No podría decir que el comienzo fue fácil. Si bien lo fundamental era el desayuno, la mañana empezó con una visita a las oficinas de una compañía eléctrica (no voy a dar nombres, con esta gente no se juega). Pensaba que mi padre me había citado temprano para desayunar antes, pero lo hizo para que el trámite no se eternizara: ya había cola desde las ocho y media. Cruzamos el umbral de la puerta y todos los presentes se giraron. Allí nadie lo estaba pasando bien. Sonaba música clásica. El nivel de tensión era altísimo.

Nosotros no teníamos más prisa que la motivada por el hambre, y no estábamos allí para resolver ningún problema, sino para cumplir con un mero trámite. Supongo que me apiadé de los trabajadores por llegar con esa predisposición. Debe de ser difícil asumir que tu función es atender a personas que desean reventarle la cabeza a alguien con un hacha. Otro día nos tocará ser ese que no sabe muy bien qué es un contador y sin embargo es acusado de manipularlo. Elegir compañía eléctrica es elegir a tu enemigo.
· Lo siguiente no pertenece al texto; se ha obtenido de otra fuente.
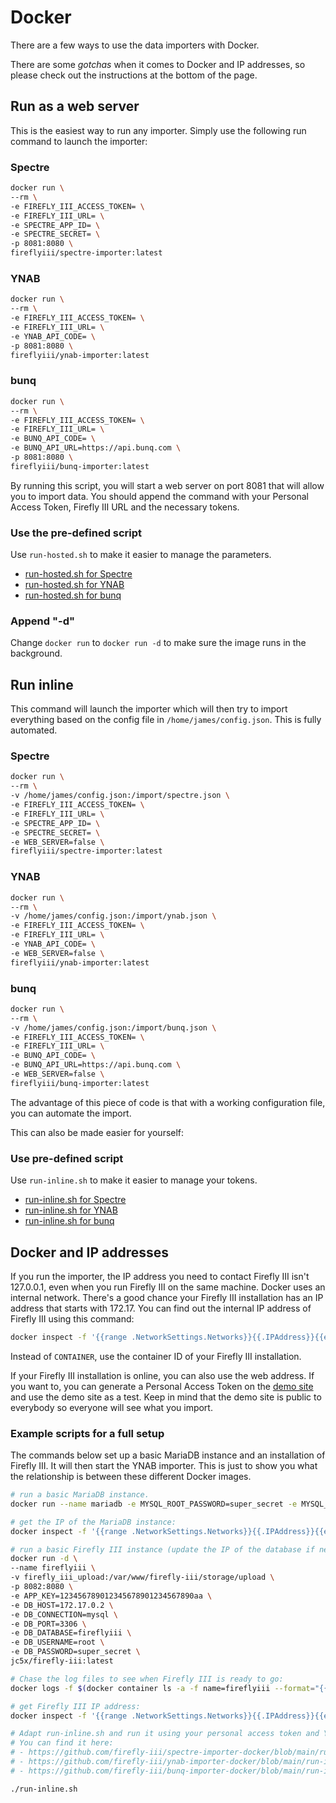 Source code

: # Docker

There are a few ways to use the data importers with Docker.

There are some *gotchas* when it comes to Docker and IP addresses, so please check out the instructions at the bottom of the page.

## Run as a web server

This is the easiest way to run any importer. Simply use the following run command to launch the importer:

### Spectre

```bash
docker run \
--rm \
-e FIREFLY_III_ACCESS_TOKEN= \
-e FIREFLY_III_URL= \
-e SPECTRE_APP_ID= \
-e SPECTRE_SECRET= \
-p 8081:8080 \
fireflyiii/spectre-importer:latest
```

### YNAB

```bash
docker run \
--rm \
-e FIREFLY_III_ACCESS_TOKEN= \
-e FIREFLY_III_URL= \
-e YNAB_API_CODE= \
-p 8081:8080 \
fireflyiii/ynab-importer:latest
```

### bunq

```bash
docker run \
--rm \
-e FIREFLY_III_ACCESS_TOKEN= \
-e FIREFLY_III_URL= \
-e BUNQ_API_CODE= \
-e BUNQ_API_URL=https://api.bunq.com \
-p 8081:8080 \
fireflyiii/bunq-importer:latest
```

By running this script, you will start a web server on port 8081 that will allow you to import data. You should append the command with your Personal Access Token, Firefly III URL and the necessary tokens.

### Use the pre-defined script

Use `run-hosted.sh` to make it easier to manage the parameters.

- [run-hosted.sh for Spectre](https://raw.githubusercontent.com/firefly-iii/spectre-importer-docker/main/run-hosted.sh)
- [run-hosted.sh for YNAB](https://raw.githubusercontent.com/firefly-iii/ynab-importer-docker/main/run-hosted.sh)
- [run-hosted.sh for bunq](https://raw.githubusercontent.com/firefly-iii/bunq-importer-docker/main/run-hosted.sh)

### Append "-d"

Change `docker run` to `docker run -d` to make sure the image runs in the background.

## Run inline

This command will launch the importer which will then try to import everything based on the config file in `/home/james/config.json`. This is fully automated.

### Spectre

```bash
docker run \
--rm \
-v /home/james/config.json:/import/spectre.json \
-e FIREFLY_III_ACCESS_TOKEN= \
-e FIREFLY_III_URL= \
-e SPECTRE_APP_ID= \
-e SPECTRE_SECRET= \
-e WEB_SERVER=false \
fireflyiii/spectre-importer:latest
```

### YNAB

```bash
docker run \
--rm \
-v /home/james/config.json:/import/ynab.json \
-e FIREFLY_III_ACCESS_TOKEN= \
-e FIREFLY_III_URL= \
-e YNAB_API_CODE= \
-e WEB_SERVER=false \
fireflyiii/ynab-importer:latest
```

### bunq

```bash
docker run \
--rm \
-v /home/james/config.json:/import/bunq.json \
-e FIREFLY_III_ACCESS_TOKEN= \
-e FIREFLY_III_URL= \
-e BUNQ_API_CODE= \
-e BUNQ_API_URL=https://api.bunq.com \
-e WEB_SERVER=false \
fireflyiii/bunq-importer:latest
```

The advantage of this piece of code is that with a working configuration file, you can automate the import.

This can also be made easier for yourself:

### Use pre-defined script

Use `run-inline.sh` to make it easier to manage your tokens.

- [run-inline.sh for Spectre](https://raw.githubusercontent.com/firefly-iii/spectre-importer-docker/main/run-inline.sh)
- [run-inline.sh for YNAB](https://raw.githubusercontent.com/firefly-iii/ynab-importer-docker/main/run-inline.sh)
- [run-inline.sh for bunq](https://raw.githubusercontent.com/firefly-iii/bunq-importer-docker/main/run-inline.sh)

## Docker and IP addresses

If you run the importer, the IP address you need to contact Firefly III isn't 127.0.0.1, even when you run Firefly III on the same machine. Docker uses an internal network. There's a good chance your Firefly III installation has an IP address that starts with 172.17. You can find out the internal IP address of Firefly III using this command:

```bash
docker inspect -f '{{range .NetworkSettings.Networks}}{{.IPAddress}}{{end}}' CONTAINER
```

Instead of `CONTAINER`, use the container ID of your Firefly III installation.

If your Firefly III installation is online, you can also use the web address. If you want to, you can generate a Personal Access Token on the [demo site](https://demo.firefly-iii.org/) and use the demo site as a test. Keep in mind that the demo site is public to everybody so everyone will see what you import.

### Example scripts for a full setup

The commands below set up a basic MariaDB instance and an installation of Firefly III. It will then start the YNAB importer. This is just to show you what the relationship is between these different Docker images.

```bash
# run a basic MariaDB instance.
docker run --name mariadb -e MYSQL_ROOT_PASSWORD=super_secret -e MYSQL_DATABASE=fireflyiii -d mariadb:latest

# get the IP of the MariaDB instance:
docker inspect -f '{{range .NetworkSettings.Networks}}{{.IPAddress}}{{end}}' mariadb

# run a basic Firefly III instance (update the IP of the database if necessary)
docker run -d \
--name fireflyiii \
-v firefly_iii_upload:/var/www/firefly-iii/storage/upload \
-p 8082:8080 \
-e APP_KEY=123456789012345678901234567890aa \
-e DB_HOST=172.17.0.2 \
-e DB_CONNECTION=mysql \
-e DB_PORT=3306 \
-e DB_DATABASE=fireflyiii \
-e DB_USERNAME=root \
-e DB_PASSWORD=super_secret \
jc5x/firefly-iii:latest

# Chase the log files to see when Firefly III is ready to go:
docker logs -f $(docker container ls -a -f name=fireflyiii --format="{{.ID}}")

# get Firefly III IP address:
docker inspect -f '{{range .NetworkSettings.Networks}}{{.IPAddress}}{{end}}' $(docker container ls -a -f name=fireflyiii --format="{{.ID}}")

# Adapt run-inline.sh and run it using your personal access token and YNAB API token
# You can find it here:
# - https://github.com/firefly-iii/spectre-importer-docker/blob/main/run-inline.sh
# - https://github.com/firefly-iii/ynab-importer-docker/blob/main/run-inline.sh
# - https://github.com/firefly-iii/bunq-importer-docker/blob/main/run-inline.sh

./run-inline.sh

```

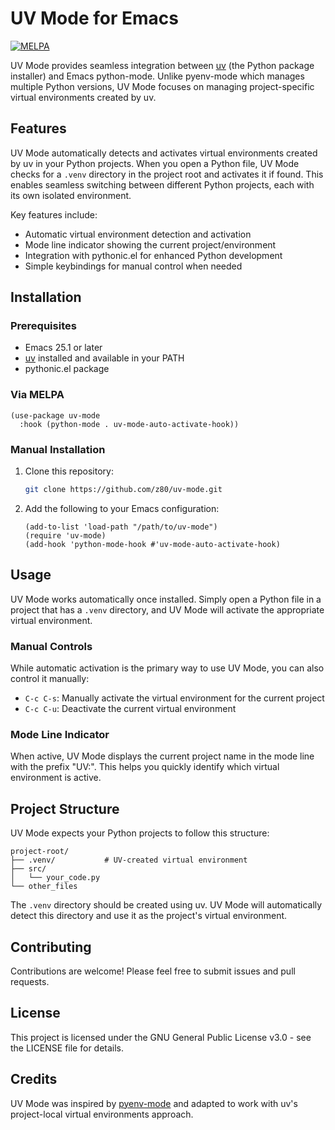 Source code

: # UV Mode for Emacs

[![MELPA](https://melpa.org/packages/uv-mode-badge.svg)](https://melpa.org/#/uv-mode)

UV Mode provides seamless integration between [uv](https://github.com/astral-sh/uv) (the Python package installer) and Emacs python-mode. Unlike pyenv-mode which manages multiple Python versions, UV Mode focuses on managing project-specific virtual environments created by uv.

## Features

UV Mode automatically detects and activates virtual environments created by uv in your Python projects. When you open a Python file, UV Mode checks for a `.venv` directory in the project root and activates it if found. This enables seamless switching between different Python projects, each with its own isolated environment.

Key features include:
- Automatic virtual environment detection and activation
- Mode line indicator showing the current project/environment
- Integration with pythonic.el for enhanced Python development
- Simple keybindings for manual control when needed

## Installation

### Prerequisites

- Emacs 25.1 or later
- [uv](https://github.com/astral-sh/uv) installed and available in your PATH
- pythonic.el package

### Via MELPA

```elisp
(use-package uv-mode
  :hook (python-mode . uv-mode-auto-activate-hook))
```

### Manual Installation

1. Clone this repository:
   ```bash
   git clone https://github.com/z80/uv-mode.git
   ```

2. Add the following to your Emacs configuration:
   ```elisp
   (add-to-list 'load-path "/path/to/uv-mode")
   (require 'uv-mode)
   (add-hook 'python-mode-hook #'uv-mode-auto-activate-hook)
   ```

## Usage

UV Mode works automatically once installed. Simply open a Python file in a project that has a `.venv` directory, and UV Mode will activate the appropriate virtual environment.

### Manual Controls

While automatic activation is the primary way to use UV Mode, you can also control it manually:

- `C-c C-s`: Manually activate the virtual environment for the current project
- `C-c C-u`: Deactivate the current virtual environment

### Mode Line Indicator

When active, UV Mode displays the current project name in the mode line with the prefix "UV:". This helps you quickly identify which virtual environment is active.

## Project Structure

UV Mode expects your Python projects to follow this structure:
```
project-root/
├── .venv/           # UV-created virtual environment
├── src/
│   └── your_code.py
└── other_files
```

The `.venv` directory should be created using uv. UV Mode will automatically detect this directory and use it as the project's virtual environment.

## Contributing

Contributions are welcome! Please feel free to submit issues and pull requests.

## License

This project is licensed under the GNU General Public License v3.0 - see the LICENSE file for details.

## Credits

UV Mode was inspired by [pyenv-mode](https://github.com/proofit404/pyenv-mode) and adapted to work with uv's project-local virtual environments approach.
Nos atendió Miguel, un hombre que se tomaba en serio su trabajo y su aspecto. Llevaba la barba milimétricamente recortada, un trabajo de escuadra y cartabón, y mostraba interés por nuestras dudas aun no teniendo estas ninguno. Pero lo que lo elevó a la categoría de excepción fue otra cosa: cuando nos indicó que nos faltaba un papel, sin darnos tiempo ni siquiera a resoplar, nos confirmó que no íbamos a tener que volver. Él se encargó de imprimir el documento que nos faltaba. No sé cuánto cobra Miguel. Solo sé que cobra menos de lo que debería. Todo quedó pendiente de un correo electrónico que no terminaba de llegarme. Nos despedimos pensando que era una cuestión de cobertura. Tenía fe en Miguel.

Desayunamos en un bar en el que no había estado nunca, y me crucé con un conocido al que siempre había visto vestido de traje, trabajando. Me costó reconocerlo con camiseta y pantalón corto. Todos somos también un contexto para los demás. Nos sacan de ahí y nos convertimos en desconocidos. Después del desayuno, para deshacerme de los restos de compañía eléctrica que habían enrarecido mi ánimo, me fui a la piscina.
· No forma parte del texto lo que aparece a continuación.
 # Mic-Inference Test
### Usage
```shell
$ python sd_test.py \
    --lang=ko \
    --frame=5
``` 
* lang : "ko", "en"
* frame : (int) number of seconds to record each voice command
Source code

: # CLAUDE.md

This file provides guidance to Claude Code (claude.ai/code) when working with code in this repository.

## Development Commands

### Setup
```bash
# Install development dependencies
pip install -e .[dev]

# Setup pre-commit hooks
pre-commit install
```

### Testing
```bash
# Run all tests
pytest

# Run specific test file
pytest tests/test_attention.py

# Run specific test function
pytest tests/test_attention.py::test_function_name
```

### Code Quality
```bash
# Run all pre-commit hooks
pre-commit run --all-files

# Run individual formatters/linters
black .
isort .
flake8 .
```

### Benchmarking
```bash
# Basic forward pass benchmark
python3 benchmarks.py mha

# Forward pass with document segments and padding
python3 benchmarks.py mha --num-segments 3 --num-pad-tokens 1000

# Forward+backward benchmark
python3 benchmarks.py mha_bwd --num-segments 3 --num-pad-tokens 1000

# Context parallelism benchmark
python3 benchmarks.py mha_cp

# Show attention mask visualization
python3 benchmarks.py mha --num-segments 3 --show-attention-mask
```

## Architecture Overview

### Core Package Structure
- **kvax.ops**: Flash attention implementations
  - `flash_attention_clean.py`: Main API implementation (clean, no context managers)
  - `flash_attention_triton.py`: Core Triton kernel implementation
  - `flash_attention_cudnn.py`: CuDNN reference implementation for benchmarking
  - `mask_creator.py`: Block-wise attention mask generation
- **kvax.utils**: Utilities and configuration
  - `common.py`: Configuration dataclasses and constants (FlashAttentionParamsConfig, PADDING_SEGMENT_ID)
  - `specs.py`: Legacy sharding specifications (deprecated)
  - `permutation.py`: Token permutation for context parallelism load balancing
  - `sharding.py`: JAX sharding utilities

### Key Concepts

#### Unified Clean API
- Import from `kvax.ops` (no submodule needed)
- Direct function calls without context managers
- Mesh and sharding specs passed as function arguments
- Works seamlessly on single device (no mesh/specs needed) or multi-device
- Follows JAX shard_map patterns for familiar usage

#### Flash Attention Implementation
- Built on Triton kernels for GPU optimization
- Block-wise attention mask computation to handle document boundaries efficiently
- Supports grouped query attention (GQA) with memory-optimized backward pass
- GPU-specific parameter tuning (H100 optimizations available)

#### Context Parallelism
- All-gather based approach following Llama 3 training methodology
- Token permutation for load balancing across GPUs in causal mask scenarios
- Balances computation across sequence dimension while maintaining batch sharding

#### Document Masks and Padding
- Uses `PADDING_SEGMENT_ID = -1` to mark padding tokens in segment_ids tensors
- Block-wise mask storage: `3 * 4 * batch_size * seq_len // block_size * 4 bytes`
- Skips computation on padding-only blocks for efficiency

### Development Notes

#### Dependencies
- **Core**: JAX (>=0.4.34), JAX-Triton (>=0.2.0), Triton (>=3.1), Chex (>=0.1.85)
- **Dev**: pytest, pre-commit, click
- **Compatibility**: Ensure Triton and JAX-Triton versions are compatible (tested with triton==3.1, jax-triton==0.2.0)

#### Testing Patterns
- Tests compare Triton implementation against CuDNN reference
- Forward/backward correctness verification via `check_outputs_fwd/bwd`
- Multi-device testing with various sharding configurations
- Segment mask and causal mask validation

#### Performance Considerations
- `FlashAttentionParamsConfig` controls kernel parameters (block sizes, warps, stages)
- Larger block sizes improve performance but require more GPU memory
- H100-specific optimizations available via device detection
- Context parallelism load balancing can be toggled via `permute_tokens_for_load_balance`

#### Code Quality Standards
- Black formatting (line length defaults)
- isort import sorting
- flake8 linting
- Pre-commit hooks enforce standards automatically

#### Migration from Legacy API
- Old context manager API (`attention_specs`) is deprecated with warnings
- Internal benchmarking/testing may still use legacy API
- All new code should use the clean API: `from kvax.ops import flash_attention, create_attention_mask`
No era temprano, así que tuve que compartir carril con dos personas: un hombre con demasiada confianza en sí mismo, que ponía en peligro al resto con cada una de sus volteretas de cambio de dirección, y una mujer que nadaba de espaldas, que es un estilo que siempre envidiaré (nunca perdí el miedo a estampar mi cráneo contra un muro azul celeste). Disfruté del contraste entre el silencio de debajo del agua y el estrépito del exterior, y aproveché el tiempo sin móvil para pensar un rato como los antiguos.

En la sauna conseguí no pensar en nada. Frente a mí, al otro lado de la puerta de cristal, ancianos acompañados de cuidadoras sudamericanas deambulaban por la piscina de hidromasaje. No sé cuánto tiempo estuve absorto en el vacío. Instintivamente me cambié al baño turco, donde aguanté muy poco, lo que me permitió ir sin prisa a mi siguiente cita: la peluquería.

Paco solo coge vacaciones la semana del puente de agosto. Es feliz comiendo espetos. Le pregunté por la librería de al lado, pero fue discreto. Al salir tenía dos notificaciones: un mensaje y un correo electrónico. El primero era de Beatriz, que me preguntaba si me apetecían unas cervezas y comer por ahí; el plato del día en La Sacristía era la ensaladilla de pulpo. Tan pronto como lo leí aceleré y dejé la otra notificación para más adelante. Ya duchado, comprobé que la segunda era de Miguel, de su correo profesional. El de la empresa estaba fallando, y quiso asegurarse de que recibía la documentación que me faltaba. Ojalá Miguel tenga muchísimas vacaciones. Ojalá a él también le esperase una cerveza fría. Terminé la mañana derrapando.